Task prompt —
Copy each line of the following material that has the string "dolore".

Information given —
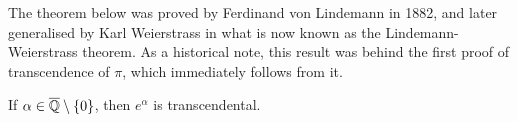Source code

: 
The theorem below was proved by Ferdinand von Lindemann in 1882, and later generalised by Karl Weierstrass in what is now known as the Lindemann-Weierstrass theorem. As a historical note, this result was behind the first proof of transcendence of $\pi$, which immediately follows from it.

\begin{theorem}[Lindemann]
If $\alpha \in \overline{\mathbb{Q}} \setminus \lbrace 0 \rbrace$, then $e^{\alpha}$ is transcendental.
\end{theorem}
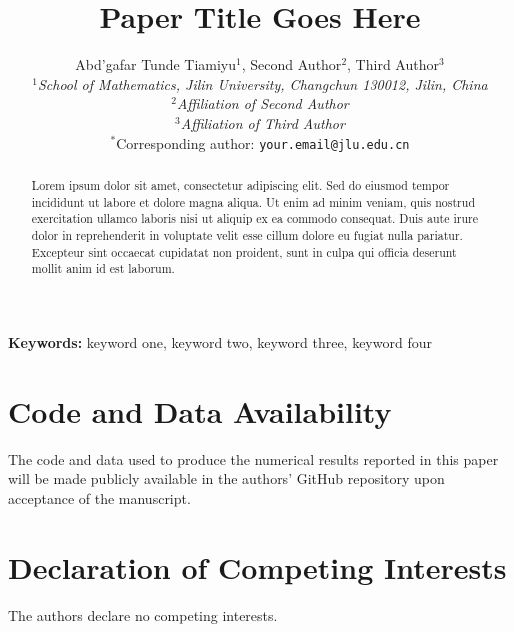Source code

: \documentclass[11pt,a4paper]{article}
\title{\textbf{Paper Title Goes Here}}
\author{%
Abd'gafar Tunde Tiamiyu$^{1}$, \quad
Second Author$^{2}$, \quad
Third Author$^{3}$\\[1em]
{\small\itshape $^{1}$School of Mathematics, Jilin University, Changchun 130012, Jilin, China}\\
{\small\itshape $^{2}$Affiliation of Second Author}\\
{\small\itshape $^{3}$Affiliation of Third Author}\\[0.5em]
{\small $^{*}$Corresponding author: \texttt{your.email@jlu.edu.cn}}
}
\date{}
\theoremstyle{definition}
\theoremstyle{remark}
\begin{document}
\maketitle

\begin{abstract}
\noindent
Lorem ipsum dolor sit amet, consectetur adipiscing elit. Sed do eiusmod tempor
incididunt ut labore et dolore magna aliqua. Ut enim ad minim veniam, quis
nostrud exercitation ullamco laboris nisi ut aliquip ex ea commodo consequat.
Duis aute irure dolor in reprehenderit in voluptate velit esse cillum dolore eu
fugiat nulla pariatur. Excepteur sint occaecat cupidatat non proident, sunt in
culpa qui officia deserunt mollit anim id est laborum.
\end{abstract}

\medskip
\noindent\textbf{Keywords:} keyword one, keyword two, keyword three, keyword four








% 
% 
% 


\section*{Code and Data Availability}
The code and data used to produce the numerical results reported in this paper
will be made publicly available in the authors' GitHub repository upon
acceptance of the manuscript.

\section*{Declaration of Competing Interests}
The authors declare no competing interests.



\end{document}
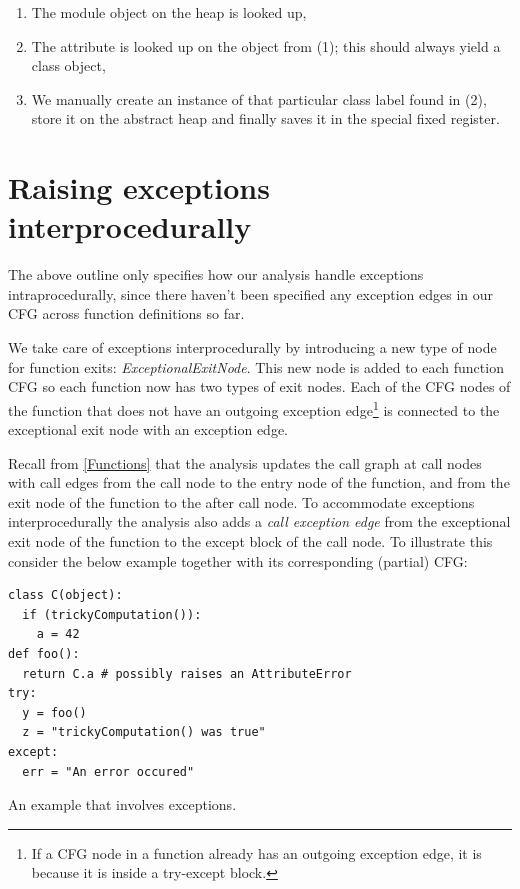 \begin{enumerate}
	\item The  module object on the heap is looked up,
	\item The attribute  is looked up on the  object from (1); this should always yield a class object,
	\item We manually create an instance of that particular class label found in (2), store it on the abstract heap and finally saves it in the special fixed register.
\end{enumerate}


\section{Raising exceptions interprocedurally}
The above outline only specifies how our analysis handle exceptions intraprocedurally, since there haven't been specified any exception edges in our CFG across function definitions so far.

We take care of exceptions interprocedurally by introducing a new type of node for function exits: \textit{ExceptionalExitNode}. This new node is added to each function CFG so each function now has two types of exit nodes. Each of the CFG nodes of the function that does not have an outgoing exception edge\footnote{If a CFG node in a function already has an outgoing exception edge, it is because it is inside a try-except block.} is connected to the exceptional exit node with an exception edge.

Recall from \autoref{Functions} that the analysis updates the call graph at call nodes with call edges from the call node to the entry node of the function, and from the exit node of the function to the after call node. To accommodate exceptions interprocedurally the analysis also adds a \textit{call exception edge} from the exceptional exit node of the function to the except block of the call node. To illustrate this consider the below example together with its corresponding (partial) CFG:

\begin{listing}[H]
	\begin{verbatim}
class C(object):
  if (trickyComputation()):
    a = 42
def foo():
  return C.a # possibly raises an AttributeError
try:
  y = foo()
  z = "trickyComputation() was true"
except:
  err = "An error occured"
	\end{verbatim}
	\caption{An example that involves exceptions.}
	\label{code:NameExceptionExample}
\end{listing}

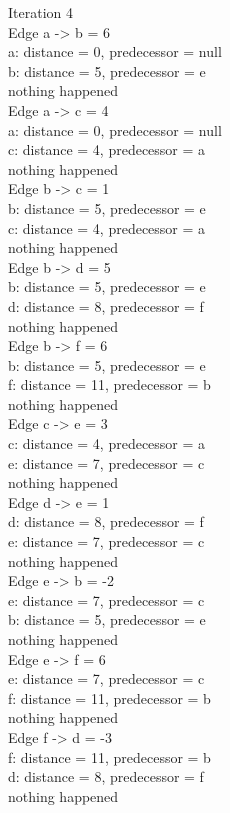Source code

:\noindent Iteration 4\\
Edge a -> b = 6\\
a: distance = 0, predecessor = null\\
b: distance = 5, predecessor = e\\
nothing happened\\
Edge a -> c = 4\\
a: distance = 0, predecessor = null\\
c: distance = 4, predecessor = a\\
nothing happened\\
Edge b -> c = 1\\
b: distance = 5, predecessor = e\\
c: distance = 4, predecessor = a\\
nothing happened\\
Edge b -> d = 5\\
b: distance = 5, predecessor = e\\
d: distance = 8, predecessor = f\\
nothing happened\\
Edge b -> f = 6\\
b: distance = 5, predecessor = e\\
f: distance = 11, predecessor = b\\
nothing happened\\
Edge c -> e = 3\\
c: distance = 4, predecessor = a\\
e: distance = 7, predecessor = c\\
nothing happened\\
Edge d -> e = 1\\
d: distance = 8, predecessor = f\\
e: distance = 7, predecessor = c\\
nothing happened\\
Edge e -> b = -2\\
e: distance = 7, predecessor = c\\
b: distance = 5, predecessor = e\\
nothing happened\\
Edge e -> f = 6\\
e: distance = 7, predecessor = c\\
f: distance = 11, predecessor = b\\
nothing happened\\
Edge f -> d = -3\\
f: distance = 11, predecessor = b\\
d: distance = 8, predecessor = f\\
nothing happened\\

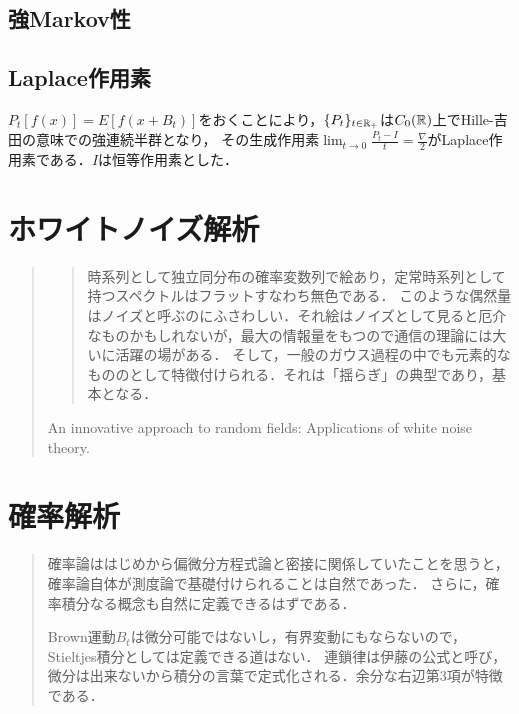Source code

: \documentclass[uplatex,dvipdfmx]{jsreport}
\begin{document}
\section{強Markov性}

\section{Laplace作用素}

\begin{tcolorbox}[colframe=ForestGreen, colback=ForestGreen!10!white,breakable,colbacktitle=ForestGreen!40!white,coltitle=black,fonttitle=\bfseries\sffamily,
title=]
    $P_t[f(x)]=E[f(x+B_t)]$をおくことにより，$\{P_t\}_{t\in\mathbb{R}_+}$は$C_0(\mathbb{R})$上でHille-吉田の意味での強連続半群となり，
    その生成作用素$\lim_{t\to0}\frac{P_t-I}{t}=\frac{\nabla}{2}$がLaplace作用素である．$I$は恒等作用素とした．
\end{tcolorbox}

\chapter{ホワイトノイズ解析}

\begin{quotation}
    \begin{quote}
        時系列として独立同分布の確率変数列で絵あり，定常時系列として持つスペクトルはフラットすなわち無色である．
        このような偶然量はノイズと呼ぶのにふさわしい．それ絵はノイズとして見ると厄介なものかもしれないが，最大の情報量をもつので通信の理論には大いに活躍の場がある．
        そして，一般のガウス過程の中でも元素的なもののとして特徴付けられる．それは「揺らぎ」の典型であり，基本となる．
    \end{quote}
    An innovative approach to random fields: Applications of white noise theory.
\end{quotation}

\chapter{確率解析}

\begin{quotation}
    確率論ははじめから偏微分方程式論と密接に関係していたことを思うと，確率論自体が測度論で基礎付けられることは自然であった．
    さらに，確率積分なる概念も自然に定義できるはずである．

    Brown運動$B_t$は微分可能ではないし，有界変動にもならないので，Stieltjes積分としては定義できる道はない．
    連鎖律は伊藤の公式と呼び，微分は出来ないから積分の言葉で定式化される．余分な右辺第3項が特徴である．
\end{quotation}
\end{document}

Result —
incididunt ut labore et dolore magna aliqua. Ut enim ad minim veniam, quis
Duis aute irure dolor in reprehenderit in voluptate velit esse cillum dolore eu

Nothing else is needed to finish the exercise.